[Extracted data entries]

#####

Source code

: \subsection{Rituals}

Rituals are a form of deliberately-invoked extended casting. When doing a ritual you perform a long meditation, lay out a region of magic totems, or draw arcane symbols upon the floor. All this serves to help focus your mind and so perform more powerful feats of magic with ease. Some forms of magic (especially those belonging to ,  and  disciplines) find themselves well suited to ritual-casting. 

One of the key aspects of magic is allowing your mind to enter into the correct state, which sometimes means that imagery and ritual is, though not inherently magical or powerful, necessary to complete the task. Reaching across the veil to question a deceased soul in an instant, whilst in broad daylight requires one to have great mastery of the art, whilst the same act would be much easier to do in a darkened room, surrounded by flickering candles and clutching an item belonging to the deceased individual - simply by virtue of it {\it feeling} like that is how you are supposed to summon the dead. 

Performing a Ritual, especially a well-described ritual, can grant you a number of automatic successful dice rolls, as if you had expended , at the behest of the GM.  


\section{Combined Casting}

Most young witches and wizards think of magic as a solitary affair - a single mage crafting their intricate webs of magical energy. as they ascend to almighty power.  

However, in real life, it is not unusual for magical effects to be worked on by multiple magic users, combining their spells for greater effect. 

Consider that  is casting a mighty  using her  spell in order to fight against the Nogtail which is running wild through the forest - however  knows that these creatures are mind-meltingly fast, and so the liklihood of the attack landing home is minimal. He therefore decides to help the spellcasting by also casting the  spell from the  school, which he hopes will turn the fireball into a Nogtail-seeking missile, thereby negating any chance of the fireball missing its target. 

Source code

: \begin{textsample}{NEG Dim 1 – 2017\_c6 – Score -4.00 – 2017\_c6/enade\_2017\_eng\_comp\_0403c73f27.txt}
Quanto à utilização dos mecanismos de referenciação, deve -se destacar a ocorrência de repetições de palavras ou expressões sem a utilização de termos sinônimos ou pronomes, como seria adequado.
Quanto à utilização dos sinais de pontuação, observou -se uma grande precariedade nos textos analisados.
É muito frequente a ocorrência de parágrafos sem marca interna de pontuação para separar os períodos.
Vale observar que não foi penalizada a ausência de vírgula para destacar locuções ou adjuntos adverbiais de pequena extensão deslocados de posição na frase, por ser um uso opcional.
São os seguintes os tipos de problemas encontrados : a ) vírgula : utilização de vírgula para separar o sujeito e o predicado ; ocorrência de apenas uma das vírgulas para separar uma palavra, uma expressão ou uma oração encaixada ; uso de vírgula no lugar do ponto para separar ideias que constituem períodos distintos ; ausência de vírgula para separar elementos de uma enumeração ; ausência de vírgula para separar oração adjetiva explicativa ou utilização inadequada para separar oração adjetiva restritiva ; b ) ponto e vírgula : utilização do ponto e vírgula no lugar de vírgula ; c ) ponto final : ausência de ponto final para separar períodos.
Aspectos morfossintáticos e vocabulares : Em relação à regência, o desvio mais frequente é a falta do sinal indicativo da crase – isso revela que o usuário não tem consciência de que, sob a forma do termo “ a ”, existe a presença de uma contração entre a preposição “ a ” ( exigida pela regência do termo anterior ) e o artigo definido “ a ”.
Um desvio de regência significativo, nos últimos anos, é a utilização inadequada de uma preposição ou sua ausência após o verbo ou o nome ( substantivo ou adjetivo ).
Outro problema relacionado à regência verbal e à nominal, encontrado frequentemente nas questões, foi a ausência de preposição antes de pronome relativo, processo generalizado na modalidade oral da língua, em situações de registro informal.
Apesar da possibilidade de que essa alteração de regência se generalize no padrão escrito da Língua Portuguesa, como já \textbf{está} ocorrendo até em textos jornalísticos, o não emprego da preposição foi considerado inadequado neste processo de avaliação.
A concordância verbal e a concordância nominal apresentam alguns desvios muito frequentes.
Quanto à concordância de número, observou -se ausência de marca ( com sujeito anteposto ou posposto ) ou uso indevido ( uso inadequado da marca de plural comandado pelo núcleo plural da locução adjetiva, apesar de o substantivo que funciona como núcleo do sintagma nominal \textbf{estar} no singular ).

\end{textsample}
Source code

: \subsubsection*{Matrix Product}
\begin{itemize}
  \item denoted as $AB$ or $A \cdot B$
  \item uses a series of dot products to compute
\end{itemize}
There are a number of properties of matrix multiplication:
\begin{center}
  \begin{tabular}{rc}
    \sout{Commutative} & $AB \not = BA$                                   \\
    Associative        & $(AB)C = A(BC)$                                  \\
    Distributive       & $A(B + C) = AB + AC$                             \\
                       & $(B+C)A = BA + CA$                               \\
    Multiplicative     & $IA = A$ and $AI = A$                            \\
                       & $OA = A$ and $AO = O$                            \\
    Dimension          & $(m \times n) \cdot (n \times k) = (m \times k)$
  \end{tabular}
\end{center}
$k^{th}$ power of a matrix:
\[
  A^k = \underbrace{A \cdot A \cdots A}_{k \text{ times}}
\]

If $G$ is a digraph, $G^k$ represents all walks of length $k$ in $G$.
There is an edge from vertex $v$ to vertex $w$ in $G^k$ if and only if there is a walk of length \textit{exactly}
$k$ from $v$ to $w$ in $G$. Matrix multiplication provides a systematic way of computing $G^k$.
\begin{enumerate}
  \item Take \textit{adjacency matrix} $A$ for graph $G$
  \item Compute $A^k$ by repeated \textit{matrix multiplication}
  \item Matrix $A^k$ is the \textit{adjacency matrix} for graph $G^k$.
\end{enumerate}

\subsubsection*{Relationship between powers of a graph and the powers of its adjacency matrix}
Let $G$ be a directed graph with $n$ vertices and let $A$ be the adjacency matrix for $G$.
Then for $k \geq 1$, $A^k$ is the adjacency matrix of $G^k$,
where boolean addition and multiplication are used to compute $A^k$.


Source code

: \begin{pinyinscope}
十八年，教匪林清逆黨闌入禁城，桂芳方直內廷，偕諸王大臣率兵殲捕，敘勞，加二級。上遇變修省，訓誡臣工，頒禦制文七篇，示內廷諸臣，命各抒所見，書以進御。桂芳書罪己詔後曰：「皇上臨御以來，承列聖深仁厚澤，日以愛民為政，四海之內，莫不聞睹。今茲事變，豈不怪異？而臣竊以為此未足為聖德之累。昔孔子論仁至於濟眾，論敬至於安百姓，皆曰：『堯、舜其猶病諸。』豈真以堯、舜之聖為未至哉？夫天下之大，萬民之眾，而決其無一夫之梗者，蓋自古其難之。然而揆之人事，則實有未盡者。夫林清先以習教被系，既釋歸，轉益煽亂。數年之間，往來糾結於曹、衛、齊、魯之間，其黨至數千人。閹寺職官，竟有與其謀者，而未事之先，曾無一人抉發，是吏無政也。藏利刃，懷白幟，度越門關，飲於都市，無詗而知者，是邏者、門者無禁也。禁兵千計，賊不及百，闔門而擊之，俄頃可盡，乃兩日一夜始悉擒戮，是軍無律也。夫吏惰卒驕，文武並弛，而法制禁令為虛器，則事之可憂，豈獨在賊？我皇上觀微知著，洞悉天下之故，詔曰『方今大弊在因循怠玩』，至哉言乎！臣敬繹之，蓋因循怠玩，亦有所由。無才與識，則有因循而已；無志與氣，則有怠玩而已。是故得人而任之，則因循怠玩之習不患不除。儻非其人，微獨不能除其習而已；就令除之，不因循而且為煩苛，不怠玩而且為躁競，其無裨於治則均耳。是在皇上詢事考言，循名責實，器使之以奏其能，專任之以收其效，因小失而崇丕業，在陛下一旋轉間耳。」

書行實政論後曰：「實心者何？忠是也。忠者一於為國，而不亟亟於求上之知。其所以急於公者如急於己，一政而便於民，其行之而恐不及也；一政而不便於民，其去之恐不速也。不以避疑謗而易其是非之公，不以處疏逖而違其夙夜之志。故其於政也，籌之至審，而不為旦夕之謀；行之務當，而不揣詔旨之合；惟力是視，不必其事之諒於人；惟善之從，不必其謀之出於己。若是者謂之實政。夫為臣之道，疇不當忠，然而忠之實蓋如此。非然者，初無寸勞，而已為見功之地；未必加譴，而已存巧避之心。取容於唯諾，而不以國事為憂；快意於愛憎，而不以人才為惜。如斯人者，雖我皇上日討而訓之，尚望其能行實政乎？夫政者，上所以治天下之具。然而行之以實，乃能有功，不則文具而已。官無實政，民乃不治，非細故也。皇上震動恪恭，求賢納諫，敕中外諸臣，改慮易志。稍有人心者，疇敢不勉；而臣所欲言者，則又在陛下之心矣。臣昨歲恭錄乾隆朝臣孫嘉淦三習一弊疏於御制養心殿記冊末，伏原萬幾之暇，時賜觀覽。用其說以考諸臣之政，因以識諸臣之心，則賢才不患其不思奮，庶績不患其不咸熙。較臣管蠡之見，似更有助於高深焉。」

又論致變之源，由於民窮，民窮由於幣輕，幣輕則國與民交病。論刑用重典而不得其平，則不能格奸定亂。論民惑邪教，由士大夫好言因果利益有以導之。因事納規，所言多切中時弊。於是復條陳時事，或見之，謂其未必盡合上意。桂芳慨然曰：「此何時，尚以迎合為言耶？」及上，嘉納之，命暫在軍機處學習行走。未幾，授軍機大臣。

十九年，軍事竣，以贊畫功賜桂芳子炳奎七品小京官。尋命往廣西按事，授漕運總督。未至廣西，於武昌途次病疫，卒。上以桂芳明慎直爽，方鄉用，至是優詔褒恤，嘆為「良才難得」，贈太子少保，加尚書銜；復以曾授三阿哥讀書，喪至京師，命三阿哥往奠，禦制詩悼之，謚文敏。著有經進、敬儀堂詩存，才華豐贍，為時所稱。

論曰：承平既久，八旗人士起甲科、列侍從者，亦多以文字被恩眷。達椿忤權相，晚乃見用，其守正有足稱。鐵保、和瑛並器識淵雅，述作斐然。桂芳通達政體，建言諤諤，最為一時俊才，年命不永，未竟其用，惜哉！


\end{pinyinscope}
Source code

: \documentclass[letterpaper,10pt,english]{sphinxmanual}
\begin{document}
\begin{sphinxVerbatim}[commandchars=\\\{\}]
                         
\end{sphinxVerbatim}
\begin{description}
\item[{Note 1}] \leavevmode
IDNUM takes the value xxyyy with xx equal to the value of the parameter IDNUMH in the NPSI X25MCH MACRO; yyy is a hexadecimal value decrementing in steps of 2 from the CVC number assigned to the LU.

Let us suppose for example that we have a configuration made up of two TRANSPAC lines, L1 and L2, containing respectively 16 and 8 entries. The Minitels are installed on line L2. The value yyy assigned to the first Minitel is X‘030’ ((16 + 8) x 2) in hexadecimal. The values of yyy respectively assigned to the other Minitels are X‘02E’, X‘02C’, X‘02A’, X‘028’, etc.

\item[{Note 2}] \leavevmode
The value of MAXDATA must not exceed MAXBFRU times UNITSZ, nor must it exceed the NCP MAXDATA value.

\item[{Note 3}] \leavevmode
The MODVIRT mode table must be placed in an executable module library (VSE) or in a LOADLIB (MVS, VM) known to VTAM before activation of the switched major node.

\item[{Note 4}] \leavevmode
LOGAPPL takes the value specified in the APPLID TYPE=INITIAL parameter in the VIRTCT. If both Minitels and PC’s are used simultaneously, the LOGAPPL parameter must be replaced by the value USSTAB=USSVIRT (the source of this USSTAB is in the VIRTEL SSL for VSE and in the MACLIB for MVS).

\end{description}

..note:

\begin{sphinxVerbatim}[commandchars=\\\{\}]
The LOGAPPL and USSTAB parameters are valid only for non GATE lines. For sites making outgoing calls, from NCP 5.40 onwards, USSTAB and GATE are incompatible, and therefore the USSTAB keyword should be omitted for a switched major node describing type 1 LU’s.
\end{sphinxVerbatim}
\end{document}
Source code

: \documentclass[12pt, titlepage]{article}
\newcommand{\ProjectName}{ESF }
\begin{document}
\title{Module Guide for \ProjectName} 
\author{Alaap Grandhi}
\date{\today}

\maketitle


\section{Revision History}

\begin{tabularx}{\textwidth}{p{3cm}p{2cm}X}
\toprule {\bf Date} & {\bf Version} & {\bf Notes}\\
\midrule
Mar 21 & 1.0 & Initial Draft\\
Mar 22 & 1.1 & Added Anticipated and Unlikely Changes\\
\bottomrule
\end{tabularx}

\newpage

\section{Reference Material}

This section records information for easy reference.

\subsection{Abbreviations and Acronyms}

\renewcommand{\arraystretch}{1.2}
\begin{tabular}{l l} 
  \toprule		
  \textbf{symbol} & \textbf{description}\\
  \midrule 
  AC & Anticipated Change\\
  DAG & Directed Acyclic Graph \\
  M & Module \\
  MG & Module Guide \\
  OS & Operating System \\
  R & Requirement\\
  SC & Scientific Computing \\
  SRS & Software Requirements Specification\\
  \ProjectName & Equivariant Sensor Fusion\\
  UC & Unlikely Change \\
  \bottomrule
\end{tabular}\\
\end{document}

#####

» Exercise description
In which lines of the records does the word "Anticipated" appear? Copy each of them.

» Output of the exercise
Mar 22 & 1.1 & Added Anticipated and Unlikely Changes\\
  AC & Anticipated Change\\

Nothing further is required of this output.